Yet the behaviour of bromine displays some striking differences. Chlorine alone, as already stated, causes no immediate alteration of somewhat diluted solutions of quinine, whereas they became turbid on addition of bromine as long as there is about 1⁄2500 or more of quinine present. Now, the precipitate which is produced by bromine in solution of quinine does not turn green if a little ammonia is subsequently added, or, at least, the thalleiochine thus obtained is rather greyish. But in more dilute solutions of quinine bromine acts more readily than chlorine. An excess of bromine is to be carefully avoided.

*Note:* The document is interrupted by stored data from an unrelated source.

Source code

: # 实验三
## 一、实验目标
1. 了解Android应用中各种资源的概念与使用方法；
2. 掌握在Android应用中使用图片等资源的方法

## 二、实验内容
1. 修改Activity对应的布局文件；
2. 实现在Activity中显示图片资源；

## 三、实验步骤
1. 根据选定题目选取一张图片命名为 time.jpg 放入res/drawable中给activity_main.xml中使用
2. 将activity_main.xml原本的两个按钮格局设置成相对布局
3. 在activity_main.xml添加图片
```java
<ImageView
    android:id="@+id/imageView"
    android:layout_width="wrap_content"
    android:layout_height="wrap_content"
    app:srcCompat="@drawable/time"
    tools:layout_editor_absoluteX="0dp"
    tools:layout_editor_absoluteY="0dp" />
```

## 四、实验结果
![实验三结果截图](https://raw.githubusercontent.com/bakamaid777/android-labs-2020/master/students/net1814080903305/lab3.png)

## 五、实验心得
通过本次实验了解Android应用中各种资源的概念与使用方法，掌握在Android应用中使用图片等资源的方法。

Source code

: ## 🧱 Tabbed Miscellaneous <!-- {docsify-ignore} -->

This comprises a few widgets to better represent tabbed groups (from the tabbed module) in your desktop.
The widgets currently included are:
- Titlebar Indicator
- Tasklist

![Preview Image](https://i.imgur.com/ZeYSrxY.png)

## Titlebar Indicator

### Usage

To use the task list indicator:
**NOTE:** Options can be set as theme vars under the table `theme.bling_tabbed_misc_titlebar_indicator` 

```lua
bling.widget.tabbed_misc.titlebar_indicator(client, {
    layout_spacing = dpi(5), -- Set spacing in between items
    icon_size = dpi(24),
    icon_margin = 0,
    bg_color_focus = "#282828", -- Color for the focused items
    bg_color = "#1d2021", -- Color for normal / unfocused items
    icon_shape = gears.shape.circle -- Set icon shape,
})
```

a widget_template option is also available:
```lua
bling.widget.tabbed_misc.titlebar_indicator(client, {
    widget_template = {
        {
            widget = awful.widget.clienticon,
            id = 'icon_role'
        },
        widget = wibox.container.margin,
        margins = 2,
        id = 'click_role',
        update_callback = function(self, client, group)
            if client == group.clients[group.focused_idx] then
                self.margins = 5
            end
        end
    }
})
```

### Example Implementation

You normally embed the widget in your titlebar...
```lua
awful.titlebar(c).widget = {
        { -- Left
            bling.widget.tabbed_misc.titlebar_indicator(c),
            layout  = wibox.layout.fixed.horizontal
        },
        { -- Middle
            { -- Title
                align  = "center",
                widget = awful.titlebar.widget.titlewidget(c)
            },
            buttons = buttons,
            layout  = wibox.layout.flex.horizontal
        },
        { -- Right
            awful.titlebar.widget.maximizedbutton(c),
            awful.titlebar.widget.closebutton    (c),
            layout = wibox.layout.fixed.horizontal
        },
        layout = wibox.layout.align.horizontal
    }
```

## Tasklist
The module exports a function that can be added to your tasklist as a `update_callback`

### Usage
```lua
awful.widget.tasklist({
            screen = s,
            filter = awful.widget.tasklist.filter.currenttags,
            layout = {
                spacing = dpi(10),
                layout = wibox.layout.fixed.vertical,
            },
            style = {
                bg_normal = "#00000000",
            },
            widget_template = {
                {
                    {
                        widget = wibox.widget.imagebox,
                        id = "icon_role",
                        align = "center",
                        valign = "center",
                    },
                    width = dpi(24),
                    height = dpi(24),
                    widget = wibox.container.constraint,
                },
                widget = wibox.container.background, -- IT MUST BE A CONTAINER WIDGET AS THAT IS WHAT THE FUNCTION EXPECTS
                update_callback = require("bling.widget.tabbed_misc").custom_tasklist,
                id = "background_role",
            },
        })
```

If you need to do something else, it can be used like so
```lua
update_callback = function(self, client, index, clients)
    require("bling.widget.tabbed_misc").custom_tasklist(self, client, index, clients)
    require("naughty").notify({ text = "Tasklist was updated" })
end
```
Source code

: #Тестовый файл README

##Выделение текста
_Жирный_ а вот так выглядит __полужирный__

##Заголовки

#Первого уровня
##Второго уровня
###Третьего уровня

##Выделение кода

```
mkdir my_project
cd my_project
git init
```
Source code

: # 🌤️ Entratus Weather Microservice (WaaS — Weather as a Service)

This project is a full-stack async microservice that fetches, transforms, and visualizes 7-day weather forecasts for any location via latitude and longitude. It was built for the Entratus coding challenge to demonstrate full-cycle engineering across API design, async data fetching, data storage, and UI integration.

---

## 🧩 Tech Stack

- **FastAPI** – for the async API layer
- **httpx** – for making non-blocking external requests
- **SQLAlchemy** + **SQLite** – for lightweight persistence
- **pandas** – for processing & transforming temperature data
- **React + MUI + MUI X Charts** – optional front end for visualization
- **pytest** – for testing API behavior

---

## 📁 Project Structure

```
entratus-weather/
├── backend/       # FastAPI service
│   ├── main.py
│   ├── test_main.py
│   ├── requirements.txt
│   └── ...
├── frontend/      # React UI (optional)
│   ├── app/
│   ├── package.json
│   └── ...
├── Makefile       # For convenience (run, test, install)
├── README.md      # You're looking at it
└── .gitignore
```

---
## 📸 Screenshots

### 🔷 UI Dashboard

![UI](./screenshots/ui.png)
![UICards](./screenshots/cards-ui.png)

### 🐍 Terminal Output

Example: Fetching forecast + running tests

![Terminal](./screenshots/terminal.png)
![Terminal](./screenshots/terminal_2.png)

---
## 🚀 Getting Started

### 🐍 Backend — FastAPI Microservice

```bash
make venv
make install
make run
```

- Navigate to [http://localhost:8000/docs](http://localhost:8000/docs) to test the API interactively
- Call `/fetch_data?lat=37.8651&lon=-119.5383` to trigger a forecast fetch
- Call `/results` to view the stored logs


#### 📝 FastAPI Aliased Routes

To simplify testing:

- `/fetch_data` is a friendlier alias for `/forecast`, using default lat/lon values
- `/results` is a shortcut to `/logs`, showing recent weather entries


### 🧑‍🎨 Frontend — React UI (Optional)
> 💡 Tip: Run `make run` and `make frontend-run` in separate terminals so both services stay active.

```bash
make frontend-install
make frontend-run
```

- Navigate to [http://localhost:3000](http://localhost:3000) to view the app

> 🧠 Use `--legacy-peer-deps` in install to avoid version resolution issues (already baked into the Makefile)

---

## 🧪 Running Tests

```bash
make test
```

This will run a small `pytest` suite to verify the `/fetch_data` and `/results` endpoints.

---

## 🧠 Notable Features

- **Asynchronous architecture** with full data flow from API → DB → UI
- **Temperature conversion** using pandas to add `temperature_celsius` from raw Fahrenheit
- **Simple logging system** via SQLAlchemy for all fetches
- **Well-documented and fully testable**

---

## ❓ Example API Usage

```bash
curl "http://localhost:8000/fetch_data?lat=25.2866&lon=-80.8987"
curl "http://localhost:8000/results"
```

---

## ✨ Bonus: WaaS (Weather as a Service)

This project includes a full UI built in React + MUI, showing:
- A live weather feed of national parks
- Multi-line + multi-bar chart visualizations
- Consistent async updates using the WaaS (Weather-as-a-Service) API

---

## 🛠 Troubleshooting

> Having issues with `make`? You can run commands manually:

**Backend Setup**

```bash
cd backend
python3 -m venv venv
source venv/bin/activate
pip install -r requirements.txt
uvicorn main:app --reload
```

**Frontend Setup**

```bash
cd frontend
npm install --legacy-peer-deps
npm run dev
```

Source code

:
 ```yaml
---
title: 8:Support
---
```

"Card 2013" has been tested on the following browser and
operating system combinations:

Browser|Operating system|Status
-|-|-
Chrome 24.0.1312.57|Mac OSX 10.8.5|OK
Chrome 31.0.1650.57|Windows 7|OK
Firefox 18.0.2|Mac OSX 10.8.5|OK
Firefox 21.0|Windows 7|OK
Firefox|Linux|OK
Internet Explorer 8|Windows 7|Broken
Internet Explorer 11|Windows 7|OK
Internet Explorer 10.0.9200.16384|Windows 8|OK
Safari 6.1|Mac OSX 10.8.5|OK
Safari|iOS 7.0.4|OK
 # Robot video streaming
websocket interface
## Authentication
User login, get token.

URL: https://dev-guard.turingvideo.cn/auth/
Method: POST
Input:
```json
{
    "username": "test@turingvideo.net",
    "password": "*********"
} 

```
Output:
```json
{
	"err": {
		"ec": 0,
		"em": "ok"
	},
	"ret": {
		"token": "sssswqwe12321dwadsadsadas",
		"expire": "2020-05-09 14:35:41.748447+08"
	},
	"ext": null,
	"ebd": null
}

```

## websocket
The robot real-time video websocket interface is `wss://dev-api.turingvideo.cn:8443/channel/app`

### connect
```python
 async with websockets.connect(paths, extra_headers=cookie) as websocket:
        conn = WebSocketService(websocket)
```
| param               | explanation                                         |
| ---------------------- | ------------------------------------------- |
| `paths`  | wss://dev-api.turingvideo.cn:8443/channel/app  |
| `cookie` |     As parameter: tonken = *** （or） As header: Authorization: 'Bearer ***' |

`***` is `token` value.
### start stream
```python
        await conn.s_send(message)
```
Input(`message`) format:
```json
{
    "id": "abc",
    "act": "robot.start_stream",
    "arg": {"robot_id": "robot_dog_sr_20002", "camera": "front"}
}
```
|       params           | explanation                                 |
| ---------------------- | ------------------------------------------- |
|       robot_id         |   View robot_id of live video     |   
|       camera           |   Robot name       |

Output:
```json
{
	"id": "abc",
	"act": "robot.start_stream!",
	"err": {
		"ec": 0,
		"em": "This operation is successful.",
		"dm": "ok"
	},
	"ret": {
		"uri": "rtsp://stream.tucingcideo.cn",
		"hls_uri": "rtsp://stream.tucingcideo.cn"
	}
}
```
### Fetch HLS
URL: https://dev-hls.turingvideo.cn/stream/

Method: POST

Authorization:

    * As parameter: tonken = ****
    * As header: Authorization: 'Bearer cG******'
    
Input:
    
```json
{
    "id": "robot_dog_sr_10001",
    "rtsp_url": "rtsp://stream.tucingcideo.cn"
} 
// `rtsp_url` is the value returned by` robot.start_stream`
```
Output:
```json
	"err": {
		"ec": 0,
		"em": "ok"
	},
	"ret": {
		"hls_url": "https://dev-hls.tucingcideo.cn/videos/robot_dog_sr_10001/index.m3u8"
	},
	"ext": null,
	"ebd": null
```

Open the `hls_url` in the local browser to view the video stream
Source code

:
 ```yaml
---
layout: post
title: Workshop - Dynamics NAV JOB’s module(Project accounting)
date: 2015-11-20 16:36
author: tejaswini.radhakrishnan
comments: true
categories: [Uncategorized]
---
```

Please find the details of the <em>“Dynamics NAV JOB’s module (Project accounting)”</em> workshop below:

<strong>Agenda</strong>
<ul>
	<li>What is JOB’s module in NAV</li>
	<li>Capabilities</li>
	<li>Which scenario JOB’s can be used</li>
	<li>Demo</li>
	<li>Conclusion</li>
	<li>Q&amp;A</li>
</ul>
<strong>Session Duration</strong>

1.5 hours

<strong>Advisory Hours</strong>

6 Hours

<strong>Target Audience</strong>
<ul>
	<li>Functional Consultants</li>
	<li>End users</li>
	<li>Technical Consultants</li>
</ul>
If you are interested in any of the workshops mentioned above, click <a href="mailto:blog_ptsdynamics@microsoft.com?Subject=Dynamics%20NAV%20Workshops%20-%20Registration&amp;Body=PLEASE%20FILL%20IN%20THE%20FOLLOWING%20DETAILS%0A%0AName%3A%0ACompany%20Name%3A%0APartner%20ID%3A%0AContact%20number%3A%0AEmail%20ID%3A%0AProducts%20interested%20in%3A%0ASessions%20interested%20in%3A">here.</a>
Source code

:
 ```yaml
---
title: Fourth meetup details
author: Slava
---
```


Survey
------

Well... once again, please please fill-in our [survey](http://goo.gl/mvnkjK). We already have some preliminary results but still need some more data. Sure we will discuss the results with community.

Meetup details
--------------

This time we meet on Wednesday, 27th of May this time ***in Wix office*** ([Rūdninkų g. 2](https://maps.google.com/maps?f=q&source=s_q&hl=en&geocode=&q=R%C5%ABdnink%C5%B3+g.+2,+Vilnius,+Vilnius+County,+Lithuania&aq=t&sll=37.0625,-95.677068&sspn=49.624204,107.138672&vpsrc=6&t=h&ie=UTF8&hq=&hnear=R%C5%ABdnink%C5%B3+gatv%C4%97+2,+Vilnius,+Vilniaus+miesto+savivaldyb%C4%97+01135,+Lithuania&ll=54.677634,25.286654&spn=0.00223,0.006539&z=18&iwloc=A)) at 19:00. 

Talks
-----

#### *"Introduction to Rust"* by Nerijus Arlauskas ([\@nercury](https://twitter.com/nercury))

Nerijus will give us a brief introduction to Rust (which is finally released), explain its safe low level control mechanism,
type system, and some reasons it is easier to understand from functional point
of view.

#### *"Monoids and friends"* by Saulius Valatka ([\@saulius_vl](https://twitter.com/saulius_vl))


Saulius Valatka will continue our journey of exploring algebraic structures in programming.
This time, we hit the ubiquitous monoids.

This is easily performed if the vapour of bromine, not the liquid bromine itself, is allowed to fall down on the surface of the solutions of quinine; their superficial layer only must be saturated with bromine by gently moving the liquid. Then a drop of ammonia will produce the green or somewhat bluish zone, which is much more persistent than that due to chlorine.
Consequently, for demonstration of the test under notice, chlorine is to be used in comparatively concentrated solutions. In solutions containing so little quinine (less than 1⁄2500) that it is no longer precipitated by the vapour of bromine, the thalleiochine test succeeds much better with bromine, and goes much further, as shown above.
The author also shows that morphine gives a dark, dingy brown colour with chlorine and ammonia, which is capable of more or less masking the reaction of quinine.
Another test for quinine is the formation of its iodosulphate, the so-called herapathite. For this purpose the quinine is dissolved in 10 parts of proof spirit, acidulated with 1⁄20th part of sulphuric acid, and to this solution an alcoholic solution of iodine is carefully added, and the liquid in the meanwhile stirred with a glass rod. There appears either immediately or after some minutes a black precipitate of iodosulphate of quinine, which if redissolved in boiling proof spirit, forms in cooling the beautiful crystals of herapathite. 100 parts of this herapathite, if dried on a water bath, represent 56·5 parts of pure quinine.
Dr de Vrij prefers the employment of the iodosulphate of chiniodine as a reagent for the detection and estimation of quinine. In a communication to the ‘Pharmaceutical Journal’
he writes:—“In estimating quinine in a mixture of cinchona-alkaloids by means of an alcoholic solution of iodine the reagent requires to be added in slight excess, in order to ensure complete precipitation. An undue excess of the reagent, however, causes the formation of a compound richer in iodine and much more soluble in alcohol than herapathite, and thus renders the determination inaccurate.”[127] For this reason the author suggests the application of an alcoholic solution of iodosulphate of chiniodine (so-called sulphate of amorphous quinine) in place of free iodine. The reagent is made as following:—
[127] 3rd series, vi, 461.
Two parts of sulphate of chiniodine are dissolved in eight parts of water containing 5 per cent. of sulphuric acid. To this clear solution, contained in a large capsule, a solution of one part of iodine and two parts of iodide of potassium, in 100 parts of water, is slowly added with continuous stirring, so that no part of the solution of chiniodine comes into contact with excess of iodine. By this addition an orange-coloured flocculent precipitate is formed of iodosulphate of chiniodine, which either spontaneously, or by a slight elevation of temperature, collapses into a dark brown, red-coloured, resinous substance, whilst the supernatant liquor becomes clear and slightly yellow coloured. This liquor is poured off, and the resinous substance is washed by heating it on a water bath with distilled water. After washing, the resinous substance is heated on the water bath till all the water has been evaporated. It is then soft and tenacious at the temperature of boiling water, but becomes hard and brittle after cooling. One part of this substance is now treated with 6 parts of alcohol of 92 or 94 per cent. until it is completely dissolved, and the solution allowed to cool. In cooling a part of the dissolved substance is separated. The clear dark-coloured solution is evaporated on a water bath, and the residue dissolved in 5 parts of cold alcohol. This second solution leaves a small part of insoluble substance. The clear dark-coloured solution obtained by the separation of this insoluble matter, either by decantation or filtration, constitutes the reagent which the author has used for some time under the name of iodosulphate of chiniodine, both for the qualitative and quantitative determination of crystallisable quinine.
To determine a quantity of quinine contained in the mixed alkaloids obtained from a sample of cinchona bark, 1 part of the alkaloid is dissolved in 20 parts of alcohol, of 90 or 92 per cent., containing 1·6 per cent. of sulphuric acid, to obtain an alcoholic solution of the acid sulphates of the alkaloids.